これを一般化すると、n回試行したとき、一回も発生しない確率pは
p=\left(1-\frac{1}{n}\right)^n
解りづらいので、横軸試行回数、縦軸発生しない確率でグラフにしました。
試行数nを大きくしていくと、ある値に収束していくことが見てとれます。この収束先が、0.37となります。
数学的な証明は本筋から外れる(眠くなる)ので省略しますが、n回試験程度では3回に1回は発生せず、無駄な試験になりかねないことがわかりますね。
何回改修試験すればいいのか?
結論から書くと、バグ発生確率pとしたとき、\frac{\ln(0.01)}{\ln(1-p)}回試験すればよいです。
lnという記号に馴染みがないかもしれませんが、自然対数記号であり、意味を知らなくてもWebブラウザ(Google Chrome等)で「ln(0.01) / ln(1 – p)」で検索すると計算してくれます。
例えば、発生確率0.1(1/10)のバグであるなら、「ln(0.01) / ln(1 – 0.1)」を検索すると「43.7」が得られます。
よって、「44回試験し、発生しないことを確認出来たら、10回に1回発生するバグを改修できた。」と判断してよいことになります。
式の根拠
式の根拠を解説しておきます。
統計学に「検定」という事象の確認方法があります。

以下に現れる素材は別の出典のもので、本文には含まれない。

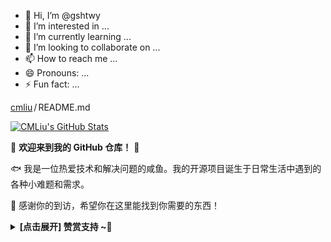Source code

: - 👋 Hi, I’m @gshtwy
- 👀 I’m interested in ...
- 🌱 I’m currently learning ...
- 💞️ I’m looking to collaborate on ...
- 📫 How to reach me ...
- 😄 Pronouns: ...
- ⚡ Fun fact: ...

<!---
gshtwy/gshtwy is a ✨ special ✨ repository because its `README.md` (this file) appears on your GitHub profile.
You can click the Preview link to take a look at your changes.
--->
<!DOCTYPE html>
<html lang="en">
<head>
    <meta charset="UTF-8">
    <meta name="viewport" content="width=device-width, initial-scale=1.0">
    <title>GitHub README</title>
    <!-- Add any necessary stylesheets or scripts here -->
</head>
<body>
    <div>
        <div class="Box mt-4">
            <div class="Box-body p-4">
                <div class="d-flex flex-justify-between">
                    <div class="text-mono text-small mb-3">
                        <a href="/cmliu/cmliu" class="no-underline Link--primary">cmliu</a><span class="color-fg-muted d-inline-block" style="padding:0px 2px;">/</span>README<span class="color-fg-muted">.md</span>
                    </div>
                </div>
                <article class="markdown-body entry-content container-lg f5" itemprop="text">
                    <p dir="auto">
                        <a href="https://github.com/CMLiu">
                            <img src="https://camo.githubusercontent.com/1337b9c12280b7448873d72a135e4e2737d557e282c3ac86917fecb12989c290/68747470733a2f2f6769746875622d726561646d652d73746174732e7a6f68616e2e746563682f6170693f757365726e616d653d636d6c69752673686f775f69636f6e733d7472756526686964653d636f6e74726962732c70727326696e636c7564655f616c6c5f636f6d6d6974733d747275652662675f636f6c6f723d33302c6663623539302c653436343534267469746c655f636f6c6f723d66666626746578745f636f6c6f723d6666662669636f6e5f636f6c6f723d666666" alt="CMLiu's GitHub Stats" data-canonical-src="https://github-readme-stats.zohan.tech/api?username=cmliu&amp;show_icons=true&amp;hide=contribs,prs&amp;include_all_commits=true&amp;bg_color=30,fcb590,e46454&amp;title_color=fff&amp;text_color=fff&amp;icon_color=fff" style="max-width: 100%;">
                        </a>
                    </p>
                    <p dir="auto">🤖 <strong>欢迎来到我的 GitHub 仓库！</strong> 🚀</p>
                    <p dir="auto">🐟️ 我是一位热爱技术和解决问题的咸鱼。我的开源项目诞生于日常生活中遇到的各种小难题和需求。</p>
                    <p dir="auto">🎉 感谢你的到访，希望你在这里能找到你需要的东西！</p>
                    <details>
                        <summary><strong> [点击展开] 赞赏支持 ~🧧</strong></summary>
                        <p dir="auto"><em>我非常感谢您的赞赏和支持，它们将极大地激励我继续创新，持续产生有价值的工作。</em></p>
                        <ul dir="auto">
                            <li><strong>ERC20/BEP20:</strong> <code>0x60ffd0df36fb35550e7fe52ad2faae88a4a91b22</code></li>
                            <li><strong>TRC20:</strong> <code>TDizmMPgy7cVUr5GsagkNGxyg2rJgf4FNf</code></li>
                        </ul>
                        <p dir="auto">🎁 <strong>你的支持是我不断前进的动力！</strong> 💖</p>
                    </details>
                </article>
            </div>
        </div>
    </div>
    <!-- Add any necessary scripts here -->
</body>
</html>

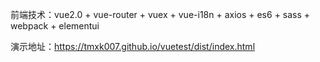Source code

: 前端技术：vue2.0 + vue-router + vuex + vue-i18n + axios + es6 + sass + webpack + elementui

演示地址：https://tmxk007.github.io/vuetest/dist/index.html
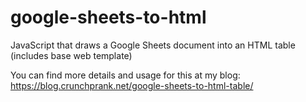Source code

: # google-sheets-to-html
JavaScript that draws a Google Sheets document into an HTML table (includes base web template)

You can find more details and usage for this at my blog:
https://blog.crunchprank.net/google-sheets-to-html-table/
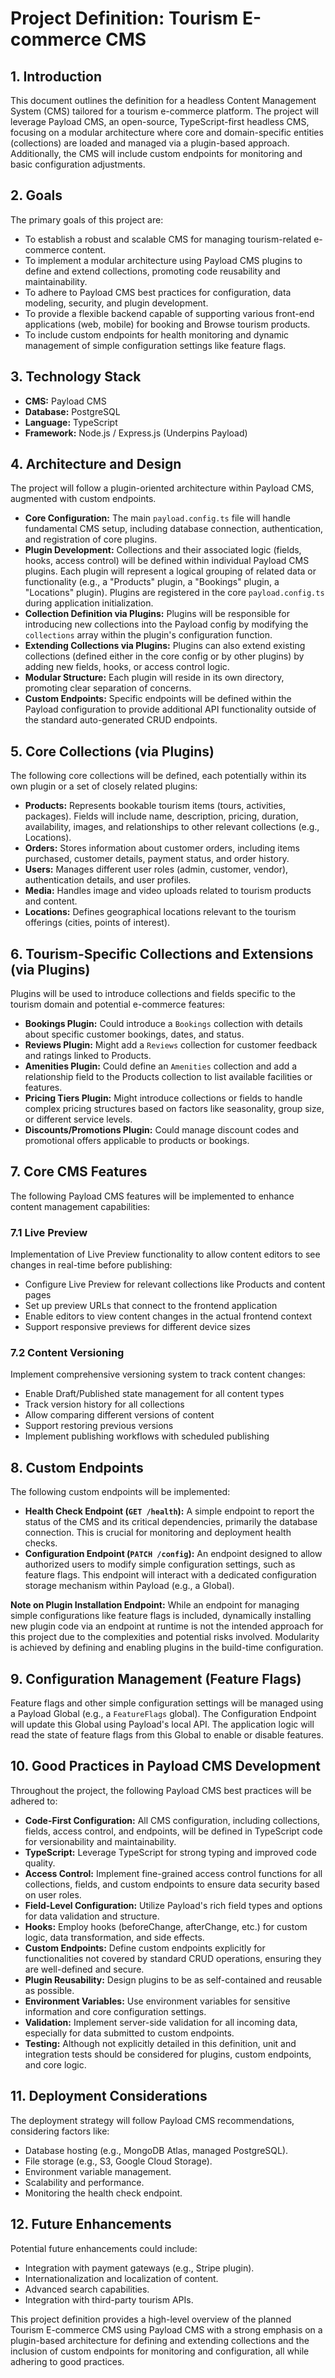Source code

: # Project Definition: Tourism E-commerce CMS

## 1. Introduction

This document outlines the definition for a headless Content Management System (CMS) tailored for a tourism e-commerce platform. The project will leverage Payload CMS, an open-source, TypeScript-first headless CMS, focusing on a modular architecture where core and domain-specific entities (collections) are loaded and managed via a plugin-based approach. Additionally, the CMS will include custom endpoints for monitoring and basic configuration adjustments.

## 2. Goals

The primary goals of this project are:

* To establish a robust and scalable CMS for managing tourism-related e-commerce content.
* To implement a modular architecture using Payload CMS plugins to define and extend collections, promoting code reusability and maintainability.
* To adhere to Payload CMS best practices for configuration, data modeling, security, and plugin development.
* To provide a flexible backend capable of supporting various front-end applications (web, mobile) for booking and Browse tourism products.
* To include custom endpoints for health monitoring and dynamic management of simple configuration settings like feature flags.

## 3. Technology Stack

* **CMS:** Payload CMS
* **Database:** PostgreSQL
* **Language:** TypeScript
* **Framework:** Node.js / Express.js (Underpins Payload)

## 4. Architecture and Design

The project will follow a plugin-oriented architecture within Payload CMS, augmented with custom endpoints.

* **Core Configuration:** The main `payload.config.ts` file will handle fundamental CMS setup, including database connection, authentication, and registration of core plugins.
* **Plugin Development:** Collections and their associated logic (fields, hooks, access control) will be defined within individual Payload CMS plugins. Each plugin will represent a logical grouping of related data or functionality (e.g., a "Products" plugin, a "Bookings" plugin, a "Locations" plugin). Plugins are registered in the core `payload.config.ts` during application initialization.
* **Collection Definition via Plugins:** Plugins will be responsible for introducing new collections into the Payload config by modifying the `collections` array within the plugin's configuration function.
* **Extending Collections via Plugins:** Plugins can also extend existing collections (defined either in the core config or by other plugins) by adding new fields, hooks, or access control logic.
* **Modular Structure:** Each plugin will reside in its own directory, promoting clear separation of concerns.
* **Custom Endpoints:** Specific endpoints will be defined within the Payload configuration to provide additional API functionality outside of the standard auto-generated CRUD endpoints.

## 5. Core Collections (via Plugins)

The following core collections will be defined, each potentially within its own plugin or a set of closely related plugins:

* **Products:** Represents bookable tourism items (tours, activities, packages). Fields will include name, description, pricing, duration, availability, images, and relationships to other relevant collections (e.g., Locations).
* **Orders:** Stores information about customer orders, including items purchased, customer details, payment status, and order history.
* **Users:** Manages different user roles (admin, customer, vendor), authentication details, and user profiles.
* **Media:** Handles image and video uploads related to tourism products and content.
* **Locations:** Defines geographical locations relevant to the tourism offerings (cities, points of interest).

## 6. Tourism-Specific Collections and Extensions (via Plugins)

Plugins will be used to introduce collections and fields specific to the tourism domain and potential e-commerce features:

* **Bookings Plugin:** Could introduce a `Bookings` collection with details about specific customer bookings, dates, and status.
* **Reviews Plugin:** Might add a `Reviews` collection for customer feedback and ratings linked to Products.
* **Amenities Plugin:** Could define an `Amenities` collection and add a relationship field to the Products collection to list available facilities or features.
* **Pricing Tiers Plugin:** Might introduce collections or fields to handle complex pricing structures based on factors like seasonality, group size, or different service levels.
* **Discounts/Promotions Plugin:** Could manage discount codes and promotional offers applicable to products or bookings.

## 7. Core CMS Features

The following Payload CMS features will be implemented to enhance content management capabilities:

### 7.1 Live Preview

Implementation of Live Preview functionality to allow content editors to see changes in real-time before publishing:

* Configure Live Preview for relevant collections like Products and content pages
* Set up preview URLs that connect to the frontend application
* Enable editors to view content changes in the actual frontend context
* Support responsive previews for different device sizes

### 7.2 Content Versioning

Implement comprehensive versioning system to track content changes:

* Enable Draft/Published state management for all content types
* Track version history for all collections
* Allow comparing different versions of content
* Support restoring previous versions
* Implement publishing workflows with scheduled publishing

## 8. Custom Endpoints

The following custom endpoints will be implemented:

* **Health Check Endpoint (`GET /health`):** A simple endpoint to report the status of the CMS and its critical dependencies, primarily the database connection. This is crucial for monitoring and deployment health checks.
* **Configuration Endpoint (`PATCH /config`):** An endpoint designed to allow authorized users to modify simple configuration settings, such as feature flags. This endpoint will interact with a dedicated configuration storage mechanism within Payload (e.g., a Global).

**Note on Plugin Installation Endpoint:** While an endpoint for managing simple configurations like feature flags is included, dynamically installing new plugin code via an endpoint at runtime is not the intended approach for this project due to the complexities and potential risks involved. Modularity is achieved by defining and enabling plugins in the build-time configuration.

## 9. Configuration Management (Feature Flags)

Feature flags and other simple configuration settings will be managed using a Payload Global (e.g., a `FeatureFlags` global). The Configuration Endpoint will update this Global using Payload's local API. The application logic will read the state of feature flags from this Global to enable or disable features.

## 10. Good Practices in Payload CMS Development

Throughout the project, the following Payload CMS best practices will be adhered to:

* **Code-First Configuration:** All CMS configuration, including collections, fields, access control, and endpoints, will be defined in TypeScript code for versionability and maintainability.
* **TypeScript:** Leverage TypeScript for strong typing and improved code quality.
* **Access Control:** Implement fine-grained access control functions for all collections, fields, and custom endpoints to ensure data security based on user roles.
* **Field-Level Configuration:** Utilize Payload's rich field types and options for data validation and structure.
* **Hooks:** Employ hooks (beforeChange, afterChange, etc.) for custom logic, data transformation, and side effects.
* **Custom Endpoints:** Define custom endpoints explicitly for functionalities not covered by standard CRUD operations, ensuring they are well-defined and secure.
* **Plugin Reusability:** Design plugins to be as self-contained and reusable as possible.
* **Environment Variables:** Use environment variables for sensitive information and core configuration settings.
* **Validation:** Implement server-side validation for all incoming data, especially for data submitted to custom endpoints.
* **Testing:** Although not explicitly detailed in this definition, unit and integration tests should be considered for plugins, custom endpoints, and core logic.

## 11. Deployment Considerations

The deployment strategy will follow Payload CMS recommendations, considering factors like:

* Database hosting (e.g., MongoDB Atlas, managed PostgreSQL).
* File storage (e.g., S3, Google Cloud Storage).
* Environment variable management.
* Scalability and performance.
* Monitoring the health check endpoint.

## 12. Future Enhancements

Potential future enhancements could include:

* Integration with payment gateways (e.g., Stripe plugin).
* Internationalization and localization of content.
* Advanced search capabilities.
* Integration with third-party tourism APIs.

This project definition provides a high-level overview of the planned Tourism E-commerce CMS using Payload CMS with a strong emphasis on a plugin-based architecture for defining and extending collections and the inclusion of custom endpoints for monitoring and configuration, all while adhering to good practices.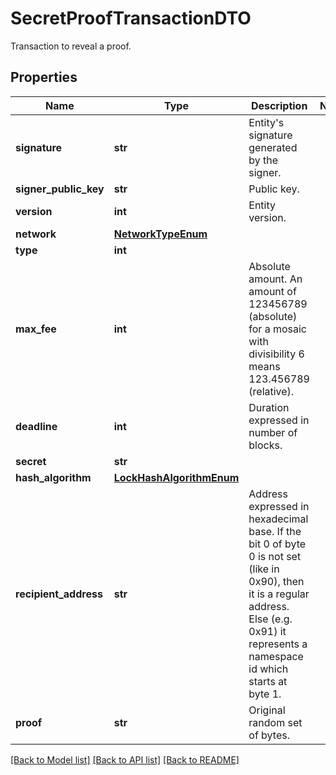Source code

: # SecretProofTransactionDTO

Transaction to reveal a proof.
## Properties
Name | Type | Description | Notes
------------ | ------------- | ------------- | -------------
**signature** | **str** | Entity&#39;s signature generated by the signer. | 
**signer_public_key** | **str** | Public key. | 
**version** | **int** | Entity version. | 
**network** | [**NetworkTypeEnum**](NetworkTypeEnum.md) |  | 
**type** | **int** |  | 
**max_fee** | **int** | Absolute amount. An amount of 123456789 (absolute) for a mosaic with divisibility 6 means 123.456789 (relative). | 
**deadline** | **int** | Duration expressed in number of blocks. | 
**secret** | **str** |  | 
**hash_algorithm** | [**LockHashAlgorithmEnum**](LockHashAlgorithmEnum.md) |  | 
**recipient_address** | **str** | Address expressed in hexadecimal base. If the bit 0 of byte 0 is not set (like in 0x90), then it is a regular address. Else (e.g. 0x91) it represents a namespace id which starts at byte 1.  | 
**proof** | **str** | Original random set of bytes. | 

[[Back to Model list]](../README.md#documentation-for-models) [[Back to API list]](../README.md#documentation-for-api-endpoints) [[Back to README]](../README.md)


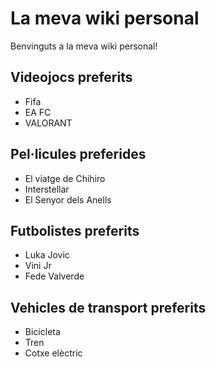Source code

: # La meva wiki personal

Benvinguts a la meva wiki personal!

## Videojocs preferits
- Fifa
- EA FC
- VALORANT

## Pel·licules preferides
- El viatge de Chihiro
- Interstellar
- El Senyor dels Anells

## Futbolistes preferits
- Luka Jovic
- Vini Jr
- Fede Valverde

## Vehicles de transport preferits
- Bicicleta
- Tren
- Cotxe elèctric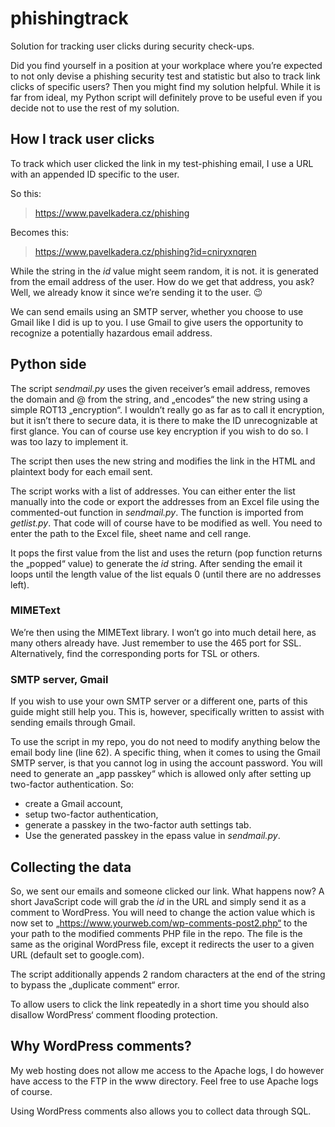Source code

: # phishingtrack
Solution for tracking user clicks during security check-ups.

Did you find yourself in a position at your workplace where you’re expected to not only devise a phishing security test and statistic but also to track link clicks of specific users? Then you might find my solution helpful. While it is far from ideal, my Python script will definitely prove to be useful even if you decide not to use the rest of my solution.

## How I track user clicks
To track which user clicked the link in my test-phishing email, I use a URL with an appended ID specific to the user.

So this:

> https://www.pavelkadera.cz/phishing

Becomes this:

> https://www.pavelkadera.cz/phishing?id=cniryxnqren

While the string in the *id* value might seem random, it is not. it is generated from the email address of the user. How do we get that address, you ask? Well, we already know it since we’re sending it to the user. 😉

We can send emails using an SMTP server, whether you choose to use Gmail like I did is up to you. I use Gmail to give users the opportunity to recognize a potentially hazardous email address.

## Python side
The script *sendmail.py* uses the given receiver’s email address, removes the domain and @ from the string, and „encodes“ the new string using a simple ROT13 „encryption“. I wouldn’t really go as far as to call it encryption, but it isn’t there to secure data, it is there to make the ID unrecognizable at first glance. You can of course use key encryption if you wish to do so. I was too lazy to implement it.

The script then uses the new string and modifies the link in the HTML and plaintext body for each email sent.

The script works with a list of addresses. You can either enter the list manually into the code or export the addresses from an Excel file using the commented-out function in *sendmail.py*. The function is imported from *getlist.py*. That code will of course have to be modified as well. You need to enter the path to the Excel file, sheet name and cell range.

It pops the first value from the list and uses the return (pop function returns the „popped“ value) to generate the *id* string. After sending the email it loops until the length value of the list equals 0 (until there are no addresses left).

### MIMEText
We’re then using the MIMEText library. I won’t go into much detail here, as many others already have. Just remember to use the 465 port for SSL. Alternatively, find the corresponding ports for TSL or others.

### SMTP server, Gmail
If you wish to use your own SMTP server or a different one, parts of this guide might still help you. This is, however, specifically written to assist with sending emails through Gmail.

To use the script in my repo, you do not need to modify anything below the email body line (line 62). A specific thing, when it comes to using the Gmail SMTP server, is that you cannot log in using the account password. You will need to generate an „app passkey“ which is allowed only after setting up two-factor authentication. So:

* create a Gmail account,
* setup two-factor authentication,
* generate a passkey in the two-factor auth settings tab.
* Use the generated passkey in the epass value in *sendmail.py*.

## Collecting the data
So, we sent our emails and someone clicked our link. What happens now? A short JavaScript code will grab the *id* in the URL and simply send it as a comment to WordPress. You will need to change the action value which is now set to „https://www.yourweb.com/wp-comments-post2.php“ to the your path to the modified comments PHP file in the repo. The file is the same as the original WordPress file, except it redirects the user to a given URL (default set to google.com).

The script additionally appends 2 random characters at the end of the string to bypass the „duplicate comment“ error.

To allow users to click the link repeatedly in a short time you should also disallow WordPress‘ comment flooding protection.

## Why WordPress comments?
My web hosting does not allow me access to the Apache logs, I do however have access to the FTP in the www directory. Feel free to use Apache logs of course.

Using WordPress comments also allows you to collect data through SQL.
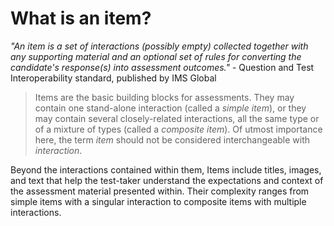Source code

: # What is an item?

*"An item is a set of interactions (possibly empty) collected together with any supporting material and an optional set of rules for converting the candidate's response(s) into assessment outcomes."* - Question and Test Interoperability standard, published by IMS Global

>Items are the basic building blocks for assessments. They may contain one stand-alone interaction (called a *simple item*), or they may contain several closely-related interactions, all the same type or of a mixture of types (called a *composite item*). Of utmost importance here, the term *item* should not be considered interchangeable with *interaction*. 

Beyond the interactions contained within them, Items include titles, images, and text that help the test-taker understand the expectations and context of the assessment material presented within. Their complexity ranges from simple items with a singular interaction to composite items with multiple interactions.

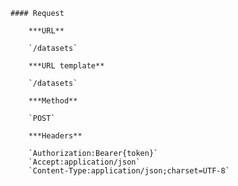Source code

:     #### Request

        ***URL**

        `/datasets`

        ***URL template**

        `/datasets`

        ***Method**

        `POST`

        ***Headers**

        `Authorization:Bearer{token}`
        `Accept:application/json`
        `Content-Type:application/json;charset=UTF-8`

これを応用します。検定は、仮説をたて、実験した結果から確率的に仮説は棄却できる。と判断する道具です。
今回だと、以下のプロセスになります。
-
- 仮説を立てる
- 帰無仮説「バグは治っていない」
- 対立仮説「バグは治っている」
- 実験する
- N回繰り返し試験を行い、1回も事象は発生しないことを確認する
- 検定する
- 実験結果から「確率的にあり得ない」ことを示し、帰無仮説を棄却します。これにより、対立仮説「バグは治っている」を正とできます。
- 仮説を立てる
検定では「確率的にあり得ない」の基準を自由に決められますが、「95%あり得ない」、「99%あり得ない」を指標にすることが多いです。厳密性を問う改修試験であれば「99%あり得ない」で良いですが、試験手順が面倒など、工数から妥協できる確率で行ってよいかと思います。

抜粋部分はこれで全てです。